Spatial State-Action Features for General Games
- URL: http://arxiv.org/abs/2201.06401v2
- Date: Thu, 4 May 2023 11:43:32 GMT
- Title: Spatial State-Action Features for General Games
- Authors: Dennis J.N.J. Soemers and \'Eric Piette and Matthew Stephenson and
Cameron Browne
- Abstract summary: We formulate a design and efficient implementation of spatial state-action features for general games.
These are patterns that can be trained to incentivise or disincentivise actions based on whether or not they match variables of the state in a local area.
We propose an efficient approach for evaluating active features for any given set of features.
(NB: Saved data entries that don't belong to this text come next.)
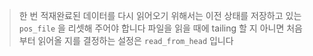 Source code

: > 한 번 적재완료된 데이터를 다시 읽어오기 위해서는 이전 상태를 저장하고 있는 `pos_file` 을 리셋해 주어야 합니다
> 파일을 읽을 때에 tailing 할 지 아니면 처음부터 읽어올 지를 결정하는 설정은 `read_from_head` 입니다
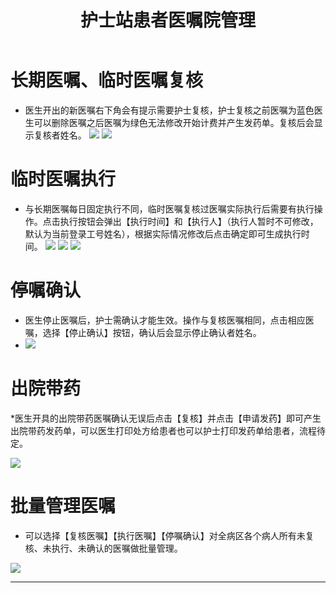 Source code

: ﻿---
title: 护士站患者医嘱院管理
description: 本文主要介绍护士站护士对医生开具的医嘱复核执行，使用人员：护士。
categories:
 - 护士站
tags:
 - 护士站
 - 医嘱复核
 - 医嘱执行
---
# 长期医嘱、临时医嘱复核

* 医生开出的新医嘱右下角会有提示需要护士复核，护士复核之前医嘱为蓝色医生可以删除医嘱之后医嘱为绿色无法修改开始计费并产生发药单。复核后会显示复核者姓名。
![](http://7xq6bn.com1.z0.glb.clouddn.com/18-9-20/33086482.jpg)
![](http://7xq6bn.com1.z0.glb.clouddn.com/18-9-20/45617729.jpg)

# 临时医嘱执行

* 与长期医嘱每日固定执行不同，临时医嘱复核过医嘱实际执行后需要有执行操作。点击执行按钮会弹出【执行时间】和【执行人】（执行人暂时不可修改，默认为当前登录工号姓名），根据实际情况修改后点击确定即可生成执行时间。
![](http://7xq6bn.com1.z0.glb.clouddn.com/18-9-20/54830228.jpg)
![](http://7xq6bn.com1.z0.glb.clouddn.com/18-9-20/58905524.jpg)
![](http://7xq6bn.com1.z0.glb.clouddn.com/18-9-20/36857353.jpg)

# 停嘱确认

* 医生停止医嘱后，护士需确认才能生效。操作与复核医嘱相同，点击相应医嘱，选择【停止确认】按钮，确认后会显示停止确认者姓名。
* ![](http://7xq6bn.com1.z0.glb.clouddn.com/18-9-20/92302343.jpg)

# 出院带药

*医生开具的出院带药医嘱确认无误后点击【复核】并点击【申请发药】即可产生出院带药发药单，可以医生打印处方给患者也可以护士打印发药单给患者，流程待定。

![](http://7xq6bn.com1.z0.glb.clouddn.com/18-9-20/45148211.jpg)

# 批量管理医嘱

* 可以选择【复核医嘱】【执行医嘱】【停嘱确认】对全病区各个病人所有未复核、未执行、未确认的医嘱做批量管理。

![](http://7xq6bn.com1.z0.glb.clouddn.com/18-9-20/45537627.jpg)

---






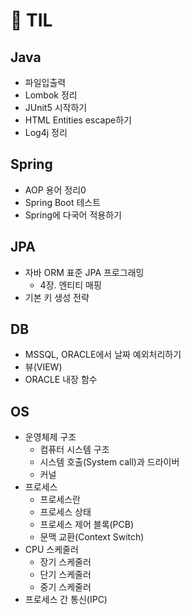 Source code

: # :seedling: TIL 

## Java
- 파일입출력
- Lombok 정리
- JUnit5 시작하기
- HTML Entities escape하기
- Log4j 정리

## Spring
- AOP 용어 정리0
- Spring Boot 테스트
- Spring에 다국어 적용하기

## JPA
- 자바 ORM 표준 JPA 프로그래밍
    - 4장. 엔티티 매핑 
- 기본 키 생성 전략

## DB
- MSSQL, ORACLE에서 날짜 예외처리하기
- 뷰(VIEW)
- ORACLE 내장 함수

## OS
- 운영체제 구조
    - 컴퓨터 시스템 구조
    - 시스템 호출(System call)과 드라이버
    - 커널
- 프로세스
    - 프로세스란
    - 프로세스 상태
    - 프로세스 제어 블록(PCB)
    - 문맥 교환(Context Switch)
- CPU 스케줄러
    - 장기 스케줄러
    - 단기 스케줄러
    - 중기 스케줄러
- 프로세스 간 통신(IPC)

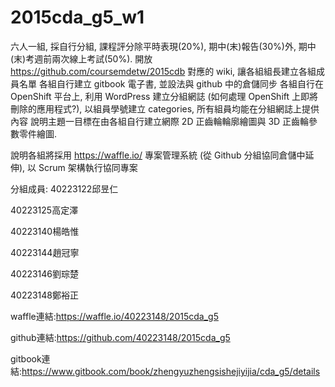 # 2015cda_g5_w1

六人一組, 採自行分組, 課程評分除平時表現(20%), 期中(末)報告(30%)外, 期中(末)考週前兩次線上考試(50%).
開放 https://github.com/coursemdetw/2015cdb 對應的 wiki, 讓各組組長建立各組成員名單
各組自行建立 gitbook 電子書, 並設法與 github 中的倉儲同步
各組自行在 OpenShift 平台上, 利用 WordPress 建立分組網誌 (如何處理 OpenShift 上即將刪除的應用程式?), 以組員學號建立 categories, 所有組員均能在分組網誌上提供內容
說明主題一目標在由各組自行建立網際 2D 正齒輪輪廓繪圖與 3D 正齒輪參數零件繪圖.

說明各組將採用 https://waffle.io/ 專案管理系統 (從 Github 分組協同倉儲中延伸), 以 Scrum 架構執行協同專案

分組成員:
40223122邱昱仁

40223125高定澤

40223140楊皓惟

40223144趙冠寧

40223146劉琮楚

40223148鄭裕正


waffle連結:https://waffle.io/40223148/2015cda_g5

github連結:https://github.com/40223148/2015cda_g5

gitbook連結:https://www.gitbook.com/book/zhengyuzhengsishejiyijia/cda_g5/details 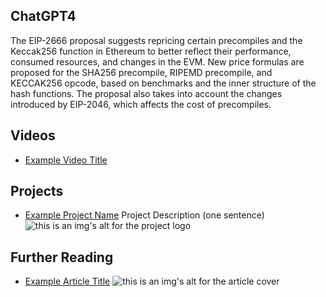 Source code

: ## ChatGPT4

The EIP-2666 proposal suggests repricing certain precompiles and the Keccak256 function in Ethereum to better reflect their performance, consumed resources, and changes in the EVM. New price formulas are proposed for the SHA256 precompile, RIPEMD precompile, and KECCAK256 opcode, based on benchmarks and the inner structure of the hash functions. The proposal also takes into account the changes introduced by EIP-2046, which affects the cost of precompiles.

## Videos

- [Example Video Title](https://www.youtube.com/watch?v=TDGq4aeevgY)

## Projects

- [Example Project Name](https://xxxx.xxx/xxxxx) Project Description (one sentence) ![this is an img's alt for the project logo](https://xxxx.xxx/project-logo.xxx)

## Further Reading

- [Example Article Title](https://xxxx.xxx/xxxxx) ![this is an img's alt for the article cover](https://xxxx.xxx/article-cover.xxx)
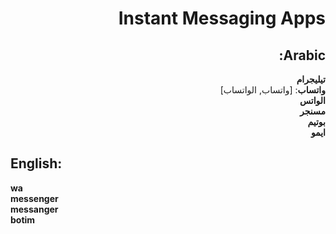 <div dir="rtl">

# **Instant Messaging Apps**

## **Arabic**:

**تيليجرام**  
**واتساب**: [واتساب, الواتساب]  
**الواتس**  
**مسنجر**  
**بوتيم**  
**ايمو**

</div>

## **English**:

**wa**  
**messenger**  
**messanger**  
**botim** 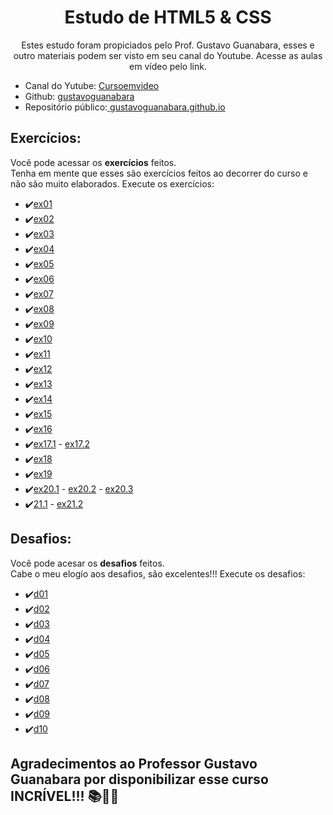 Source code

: <h1 align="center"> Estudo de HTML5 & CSS </h1>
 

 <p align="center">
Estes estudo foram propiciados pelo Prof. Gustavo Guanabara, esses e outro materiais podem ser visto em seu canal do Youtube. Acesse as aulas em vídeo pelo link. <br/>
    <ul> 
        <li>Canal do Yutube: <a href="https://www.youtube.com/@CursoemVideo">Cursoemvideo</a></li>
        <li>Github: <a href="https://github.com/gustavoguanabara"> gustavoguanabara</a></li>
        <li>Repositório público:<a href="https://gustavoguanabara.github.io/"> gustavoguanabara.github.io</a></li>
    </ul>
</p>

<h2>Exercícios:</h2>
<p aling= "left">
    Você pode acessar os <strong>exercícios</strong> feitos.</br>Tenha em mente que esses são exercícios feitos ao decorrer do curso e não são muito elaborados. Execute os exercícios:
    <ul>
        <li>✔️<a href="https://matheusnss.github.io/html-css/exercicios/ex001/index.html" target='_blank'>ex01</a></li>
        <li>✔️<a href="https://matheusnss.github.io/html-css/exercicios/ex002/index.html" target='_blank'>ex02</a></li>
        <li>✔️<a href="https://matheusnss.github.io/html-css/exercicios/ex003/index.html" target='_blank'>ex03</a></li>
        <li>✔️<a href="https://matheusnss.github.io/html-css/exercicios/ex004/index.html" target='_blank'>ex04</a></li>
        <li>✔️<a href="https://matheusnss.github.io/html-css/exercicios/ex005/index.html" target='_blank'>ex05</a></li>
        <li>✔️<a href="https://matheusnss.github.io/html-css/exercicios/ex006/index.html" target='_blank'>ex06</a></li>
        <li>✔️<a href="https://matheusnss.github.io/html-css/exercicios/ex007/index.html" target='_blank'>ex07</a></li>
        <li>✔️<a href="https://matheusnss.github.io/html-css/exercicios/ex008/index.html" target='_blank'>ex08</a></li>
        <li>✔️<a href="https://matheusnss.github.io/html-css/exercicios/ex009/index.html" target='_blank'>ex09</a></li>
        <li>✔️<a href="https://matheusnss.github.io/html-css/exercicios/ex010/index.html" target='_blank'>ex10</a></li>
        <li>✔️<a href="https://matheusnss.github.io/html-css/exercicios/ex011/index.html" target='_blank'>ex11</a></li>
        <li>✔️<a href="https://matheusnss.github.io/html-css/exercicios/ex012/index.html" target='_blank'>ex12</a></li>
        <li>✔️<a href="https://matheusnss.github.io/html-css/exercicios/ex013/index.html" target='_blank'>ex13</a></li>
        <li>✔️<a href="https://matheusnss.github.io/html-css/exercicios/ex014/index.html" target='_blank'>ex14</a></li>
        <li>✔️<a href="https://matheusnss.github.io/html-css/exercicios/ex015/index.html" target='_blank'>ex15</a></li>
        <li>✔️<a href="https://matheusnss.github.io/html-css/exercicios/ex016/cor01.html" target='_blank'>ex16</a></li>
        <li>✔️<a href="https://matheusnss.github.io/html-css/exercicios/ex017/fontes01.html" target='_blank'>ex17.1</a> - <a href="https://matheusnss.github.io/html-css/exercicios/ex017/fontes02.html">ex17.2</a></li>
        <li>✔️<a href="https://matheusnss.github.io/html-css/exercicios/ex018/fontes01.html" target='_blank'>ex18</a></li>
        <li>✔️<a href="https://matheusnss.github.io/html-css/exercicios/ex019/seletor.html" target='_blank'>ex19</a></li>
        <li>✔️<a href="https://matheusnss.github.io/html-css/exercicios/ex020/hover.html" target='_blank'>ex20.1</a> - <a href="https://matheusnss.github.io/html-css/exercicios/ex020/links.html" target='_blank'>ex20.2</a> - <a href="https://matheusnss.github.io/html-css/exercicios/ex020/pseudoclasse.html">ex20.3</a></li>
        <li>✔️<a href="https://matheusnss.github.io/html-css/exercicios/ex021/caixa01.html" target='_blank'>21.1</a> - <a href="https://matheusnss.github.io/html-css/exercicios/ex021/caixa02.html" target='_blank'>ex21.2</a></li>
    </ul> 
</p>

<h2>Desafios:</h2>
<p aling='left'>Você pode acesar os <strong>desafios</strong> feitos.</br>
    Cabe o meu elogío aos desafios, são excelentes!!! Execute os desafios:
    <ul>
        <li>✔️<a href="https://matheusnss.github.io/html-css/desafios/d001/index.html" target='_blank'>d01</a></li>
        <li>✔️<a href="https://matheusnss.github.io/html-css/desafios/d002/index.html" target='_blank'>d02</a></li>
        <li>✔️<a href="https://matheusnss.github.io/html-css/desafios/d003/index.html" target='_blank'>d03</a></li>
        <li>✔️<a href="https://matheusnss.github.io/html-css/desafios/d004/index.html" target='_blank'>d04</a></li>
        <li>✔️<a href="https://matheusnss.github.io/html-css/desafios/d005/index.html" target='_blank'>d05</a></li>
        <li>✔️<a href="https://matheusnss.github.io/html-css/desafios/d006/index.html" target='_blank'>d06</a></li>
        <li>✔️<a href="https://matheusnss.github.io/html-css/desafios/d007/index.html" target='_blank'>d07</a></li>
        <li>✔️<a href="https://matheusnss.github.io/html-css/desafios/d008/index-cinza.html" target='_blank'>d08</a></li>
        <li>✔️<a href="https://matheusnss.github.io/html-css/desafios/d009/index.html" target='_blank'>d09</a></li>
        <li>✔️<a href="https://matheusnss.github.io/html-css/desafios/d010/andrid.html" target='_blank'>d10</a></li>
    </ul> 
</p>

## Agradecimentos ao Professor Gustavo Guanabara por disponibilizar esse curso INCRÍVEL!!! 📚🎉🚀
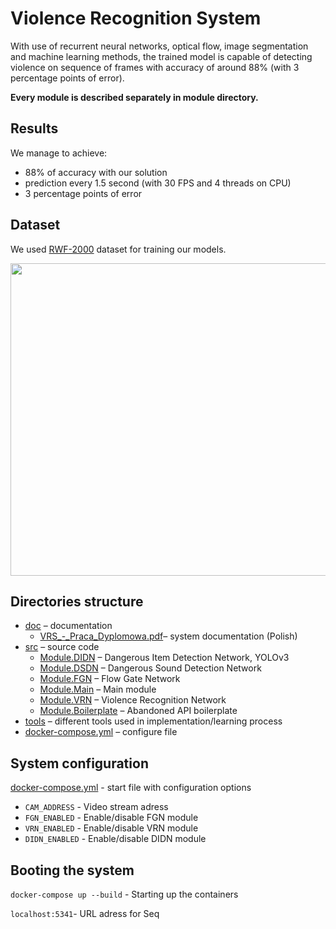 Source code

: # Violence Recognition System
With use of recurrent neural networks, optical flow, image segmentation and machine learning methods, the trained model is capable of detecting violence on sequence of frames with accuracy of around 88% (with 3 percentage points of error).

**Every module is described separately in module directory.**

## Results
We manage to achieve:
* 88% of accuracy with our solution
* prediction every 1.5 second (with 30 FPS and 4 threads on CPU)
* 3 percentage points of error

## Dataset
We used [RWF-2000](https://github.com/mchengny/RWF2000-Video-Database-for-Violence-Detection) dataset for training our models.

<p align="left">
  <img width="600" height="500" src="https://i.imgur.com/hCx7gbU.png">
</p>

## Directories structure
* [doc](./doc) – documentation
   * [VRS_-_Praca_Dyplomowa.pdf](./doc/VRS_-_Praca_Dyplomowa.pdf)– system documentation (Polish)
 * [src](./src) – source code
   * [Module.DIDN](./src/Module.DIDN) – Dangerous Item Detection Network, YOLOv3
   * [Module.DSDN](./src/Module.DSDN) – Dangerous Sound Detection Network
   * [Module.FGN](./src/Module.FGN) – Flow Gate Network
   * [Module.Main](./src/Module.Main) – Main module
   * [Module.VRN](./src/Module.VRN) – Violence Recognition Network
   * [Module.Boilerplate](./src/Module.Boilerplate) – Abandoned API boilerplate
 * [tools](./tools) – different tools used in implementation/learning process
 * [docker-compose.yml](./docker-compose.yml) – configure file
 
## System configuration
[docker-compose.yml](./docker-compose.yml) - start file with configuration  options
- `CAM_ADDRESS` - Video stream adress
- `FGN_ENABLED` - Enable/disable FGN module 
- `VRN_ENABLED` - Enable/disable VRN module 
- `DIDN_ENABLED` - Enable/disable DIDN module

## Booting the system
`docker-compose up --build` - Starting up the containers

`localhost:5341`- URL adress for Seq
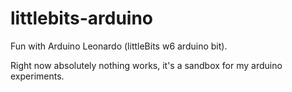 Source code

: littlebits-arduino
==================

Fun with Arduino Leonardo (littleBits w6 arduino bit).

Right now absolutely nothing works, it's a sandbox for my arduino experiments. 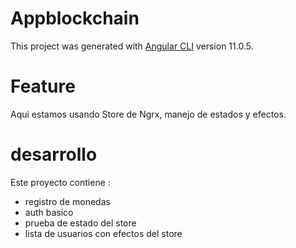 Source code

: # Appblockchain

This project was generated with [Angular CLI](https://github.com/angular/angular-cli) version 11.0.5.

# Feature
Aqui estamos usando Store de Ngrx, manejo de estados y efectos.

# desarrollo

Este proyecto contiene :
- registro de monedas
- auth basico
- prueba de estado del store
- lista de usuarios con efectos del store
- Score: 5.849736173068868
- License: http://arxiv.org/licenses/nonexclusive-distrib/1.0/
- Abstract: In many board games and other abstract games, patterns have been used as
features that can guide automated game-playing agents. Such patterns or
features often represent particular configurations of pieces, empty positions,
etc., which may be relevant for a game's strategies. Their use has been
particularly prevalent in the game of Go, but also many other games used as
benchmarks for AI research. In this paper, we formulate a design and efficient
implementation of spatial state-action features for general games. These are
patterns that can be trained to incentivise or disincentivise actions based on
whether or not they match variables of the state in a local area around action
variables. We provide extensive details on several design and implementation
choices, with a primary focus on achieving a high degree of generality to
support a wide variety of different games using different board geometries or
other graphs. Secondly, we propose an efficient approach for evaluating active
features for any given set of features. In this approach, we take inspiration
from heuristics used in problems such as SAT to optimise the order in which
parts of patterns are matched and prune unnecessary evaluations. This approach
is defined for a highly general and abstract description of the problem --
phrased as optimising the order in which propositions of formulas in
disjunctive normal form are evaluated -- and may therefore also be of interest
to other types of problems than board games. An empirical evaluation on 33
distinct games in the Ludii general game system demonstrates the efficiency of
this approach in comparison to a naive baseline, as well as a baseline based on
prefix trees, and demonstrates that the additional efficiency significantly
improves the playing strength of agents using the features to guide search.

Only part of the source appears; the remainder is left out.